Tantalizing fragments uncovered in 2000 persuaded the scientists to return to the site. More evidence was found in 2002, and the team returned two years later to excavate layers of a rock bluff and to look at fish bones piled there by the hundreds.
On the third day of the 2004 expedition, the team members spotted something embedded in the bluff--a crocodile-like snout.
"We did a few high fives when we uncovered the fossil, but there's only so much celebrating you can do in the Arctic," said Shubin, chairman of organismal biology at the U. of C.
It wasn't until the scientists got the material back to their lab and teased the fossil from the rock that they fully realized what they had.
"What we saw was a real mosaic between characteristics of fish and those previously thought to be only in land animals. The fossil was showing us how creatures were assembled over time to live on land," Shubin said.
Unlike any fish known to exist before or after it, Tiktaalik had jointed bones in its pectoral fins making up parts of an elbow and a wrist and primitive parts of a hand.
The creature would have been capable of a sort of pushup, Shubin said, but its mobility on land would have been limited.
"The skeleton of Tiktaalik indicates that it could support its body under the force of gravity whether in very shallow water or on land," Jenkins said.
Researchers ultimately collected well-preserved material from several specimens ranging from 4 to 9 feet long and determined Tiktaalik was a predator with sharp teeth, a crocodile-like head and a flattened body.

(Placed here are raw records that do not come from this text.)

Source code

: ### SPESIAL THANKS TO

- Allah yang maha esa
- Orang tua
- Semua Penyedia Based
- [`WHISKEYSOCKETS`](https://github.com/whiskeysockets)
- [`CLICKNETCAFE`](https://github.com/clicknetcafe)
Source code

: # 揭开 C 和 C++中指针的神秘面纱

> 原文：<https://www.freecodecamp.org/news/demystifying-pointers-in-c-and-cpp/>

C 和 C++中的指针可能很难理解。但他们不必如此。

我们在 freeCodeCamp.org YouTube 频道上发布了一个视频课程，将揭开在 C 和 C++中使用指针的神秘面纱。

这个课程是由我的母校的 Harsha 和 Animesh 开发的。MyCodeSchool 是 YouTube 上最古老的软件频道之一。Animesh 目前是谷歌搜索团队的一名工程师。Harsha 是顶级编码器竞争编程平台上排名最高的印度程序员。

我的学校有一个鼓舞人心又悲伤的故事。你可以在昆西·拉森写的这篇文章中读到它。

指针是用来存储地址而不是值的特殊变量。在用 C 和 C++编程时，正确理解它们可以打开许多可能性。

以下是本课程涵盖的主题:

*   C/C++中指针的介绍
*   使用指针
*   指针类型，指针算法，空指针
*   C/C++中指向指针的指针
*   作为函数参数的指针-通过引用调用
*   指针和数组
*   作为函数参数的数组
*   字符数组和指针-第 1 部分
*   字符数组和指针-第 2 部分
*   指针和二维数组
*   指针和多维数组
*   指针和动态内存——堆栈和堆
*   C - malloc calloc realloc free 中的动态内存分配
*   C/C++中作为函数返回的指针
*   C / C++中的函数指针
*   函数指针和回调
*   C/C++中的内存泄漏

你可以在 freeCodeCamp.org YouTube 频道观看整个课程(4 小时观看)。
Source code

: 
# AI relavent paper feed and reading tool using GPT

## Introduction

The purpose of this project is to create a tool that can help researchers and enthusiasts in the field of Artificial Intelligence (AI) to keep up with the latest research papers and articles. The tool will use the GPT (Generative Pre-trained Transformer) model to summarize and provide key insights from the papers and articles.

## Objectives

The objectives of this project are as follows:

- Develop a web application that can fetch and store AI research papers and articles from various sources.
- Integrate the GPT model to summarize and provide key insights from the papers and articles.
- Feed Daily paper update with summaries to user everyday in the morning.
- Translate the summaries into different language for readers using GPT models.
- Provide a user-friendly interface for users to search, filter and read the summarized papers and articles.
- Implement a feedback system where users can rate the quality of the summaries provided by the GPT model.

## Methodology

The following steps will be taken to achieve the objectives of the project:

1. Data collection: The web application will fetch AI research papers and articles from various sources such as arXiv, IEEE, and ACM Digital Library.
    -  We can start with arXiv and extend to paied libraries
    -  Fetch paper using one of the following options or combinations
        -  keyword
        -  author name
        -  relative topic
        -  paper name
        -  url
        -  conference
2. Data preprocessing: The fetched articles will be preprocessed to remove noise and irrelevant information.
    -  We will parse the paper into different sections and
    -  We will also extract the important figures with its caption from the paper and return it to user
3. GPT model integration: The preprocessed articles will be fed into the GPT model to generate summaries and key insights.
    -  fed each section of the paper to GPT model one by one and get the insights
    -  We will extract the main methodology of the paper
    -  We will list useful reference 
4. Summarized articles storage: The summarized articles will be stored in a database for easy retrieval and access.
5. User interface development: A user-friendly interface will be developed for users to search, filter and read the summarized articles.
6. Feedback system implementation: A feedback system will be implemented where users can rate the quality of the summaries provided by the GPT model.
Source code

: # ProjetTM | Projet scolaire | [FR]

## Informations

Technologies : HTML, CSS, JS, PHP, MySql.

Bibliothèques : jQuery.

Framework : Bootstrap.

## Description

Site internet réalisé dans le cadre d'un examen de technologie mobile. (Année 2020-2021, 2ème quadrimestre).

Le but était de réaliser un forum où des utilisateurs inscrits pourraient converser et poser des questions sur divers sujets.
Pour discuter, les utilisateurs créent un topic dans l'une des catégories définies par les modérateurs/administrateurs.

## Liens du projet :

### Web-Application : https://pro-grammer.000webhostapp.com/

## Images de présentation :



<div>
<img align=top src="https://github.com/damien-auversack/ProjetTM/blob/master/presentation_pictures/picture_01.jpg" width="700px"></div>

They speculate that crawling out of the water allowed the animal to escape pursuit by other, fiercer aquatic meat-eaters.
"This is an example of an important and extremely interesting transitional form between fish and tetrapods. It's wonderful material. The surprise is that the material is so well-preserved you can study that transition in detail," said John Bolt, curator of fossil amphibians and reptiles at the Field Museum.
The discovery suggests the transformation from life in water to life on land happened gradually in fish living in shallow water.
When Tiktaalik was alive, the land where the scientists found it was located at the equator and had a subtropical climate.
Over millions of years, drifting continental plates brought the area north to the Arctic.
"It's the best fish-fossil found so far to show how the first land animals evolved," said Jenny Clack, a land-animal evolution expert from Cambridge University who contributed an article in Nature explaining the significance of the find and comparing it to Archaeopteryx.
"It confirms everything we thought and also tells us about the order in which certain changes occurred."